**The problem**. From the listing below, copy each line where "Prevents" occurs.

**Data for the task**.
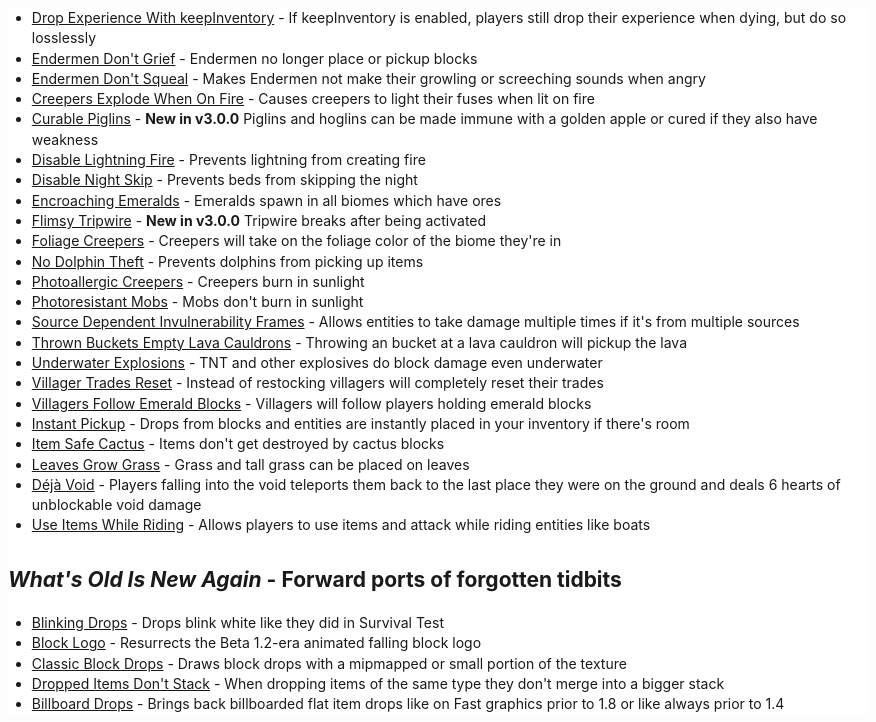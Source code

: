 - [Drop Experience With keepInventory](https://unascribed.com/fabrication/#weird_tweaks.drop_exp_with_keep_inventory) - If keepInventory is enabled, players still drop their experience when dying, but do so losslessly
- [Endermen Don&#x27;t Grief](https://unascribed.com/fabrication/#weird_tweaks.endermen_dont_grief) - Endermen no longer place or pickup blocks
- [Endermen Don&#x27;t Squeal](https://unascribed.com/fabrication/#weird_tweaks.endermen_dont_squeal) - Makes Endermen not make their growling or screeching sounds when angry
- [Creepers Explode When On Fire](https://unascribed.com/fabrication/#weird_tweaks.extra.creepers_explode_when_on_fire) - Causes creepers to light their fuses when lit on fire
- [Curable Piglins](https://unascribed.com/fabrication/#weird_tweaks.extra.curable_piglins) - **New in v3.0.0** Piglins and hoglins can be made immune with a golden apple or cured if they also have weakness
- [Disable Lightning Fire](https://unascribed.com/fabrication/#weird_tweaks.extra.disable_lightning_fire) - Prevents lightning from creating fire
- [Disable Night Skip](https://unascribed.com/fabrication/#weird_tweaks.extra.disable_night_skip) - Prevents beds from skipping the night
- [Encroaching Emeralds](https://unascribed.com/fabrication/#weird_tweaks.extra.encroaching_emeralds) - Emeralds spawn in all biomes which have ores
- [Flimsy Tripwire](https://unascribed.com/fabrication/#weird_tweaks.extra.flimsy_tripwire) - **New in v3.0.0** Tripwire breaks after being activated
- [Foliage Creepers](https://unascribed.com/fabrication/#weird_tweaks.extra.foliage_creepers) - Creepers will take on the foliage color of the biome they&#x27;re in
- [No Dolphin Theft](https://unascribed.com/fabrication/#weird_tweaks.extra.no_dolphin_theft) - Prevents dolphins from picking up items
- [Photoallergic Creepers](https://unascribed.com/fabrication/#weird_tweaks.extra.photoallergic_creepers) - Creepers burn in sunlight
- [Photoresistant Mobs](https://unascribed.com/fabrication/#weird_tweaks.extra.photoresistant_mobs) - Mobs don&#x27;t burn in sunlight
- [Source Dependent Invulnerability Frames](https://unascribed.com/fabrication/#weird_tweaks.extra.source_dependent_iframes) - Allows entities to take damage multiple times if it&#x27;s from multiple sources
- [Thrown Buckets Empty Lava Cauldrons](https://unascribed.com/fabrication/#weird_tweaks.extra.thrown_buckets_empty_lava_cauldrons) - Throwing an bucket at a lava cauldron will pickup the lava
- [Underwater Explosions](https://unascribed.com/fabrication/#weird_tweaks.extra.underwater_explosions) - TNT and other explosives do block damage even underwater
- [Villager Trades Reset](https://unascribed.com/fabrication/#weird_tweaks.extra.villager_trades_reset) - Instead of restocking villagers will completely reset their trades
- [Villagers Follow Emerald Blocks](https://unascribed.com/fabrication/#weird_tweaks.extra.villagers_follow_emerald_blocks) - Villagers will follow players holding emerald blocks
- [Instant Pickup](https://unascribed.com/fabrication/#weird_tweaks.instant_pickup) - Drops from blocks and entities are instantly placed in your inventory if there&#x27;s room
- [Item Safe Cactus](https://unascribed.com/fabrication/#weird_tweaks.item_safe_cactus) - Items don&#x27;t get destroyed by cactus blocks
- [Leaves Grow Grass](https://unascribed.com/fabrication/#weird_tweaks.leaves_grow_grass) - Grass and tall grass can be placed on leaves
- [Déjà Void](https://unascribed.com/fabrication/#weird_tweaks.repelling_void) - Players falling into the void teleports them back to the last place they were on the ground and deals 6 hearts of unblockable void damage
- [Use Items While Riding](https://unascribed.com/fabrication/#weird_tweaks.use_items_while_riding) - Allows players to use items and attack while riding entities like boats
## *What&#x27;s Old Is New Again* - Forward ports of forgotten tidbits
- [Blinking Drops](https://unascribed.com/fabrication/#woina.blinking_drops) - Drops blink white like they did in Survival Test
- [Block Logo](https://unascribed.com/fabrication/#woina.block_logo) - Resurrects the Beta 1.2-era animated falling block logo
- [Classic Block Drops](https://unascribed.com/fabrication/#woina.classic_block_drops) - Draws block drops with a mipmapped or small portion of the texture
- [Dropped Items Don&#x27;t Stack](https://unascribed.com/fabrication/#woina.dropped_items_dont_stack) - When dropping items of the same type they don&#x27;t merge into a bigger stack
- [Billboard Drops](https://unascribed.com/fabrication/#woina.extra.billboard_drops) - Brings back billboarded flat item drops like on Fast graphics prior to 1.8 or like always prior to 1.4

**Output for this task**.
- [Disable Lightning Fire](https://unascribed.com/fabrication/#weird_tweaks.extra.disable_lightning_fire) - Prevents lightning from creating fire
- [Disable Night Skip](https://unascribed.com/fabrication/#weird_tweaks.extra.disable_night_skip) - Prevents beds from skipping the night
- [No Dolphin Theft](https://unascribed.com/fabrication/#weird_tweaks.extra.no_dolphin_theft) - Prevents dolphins from picking up items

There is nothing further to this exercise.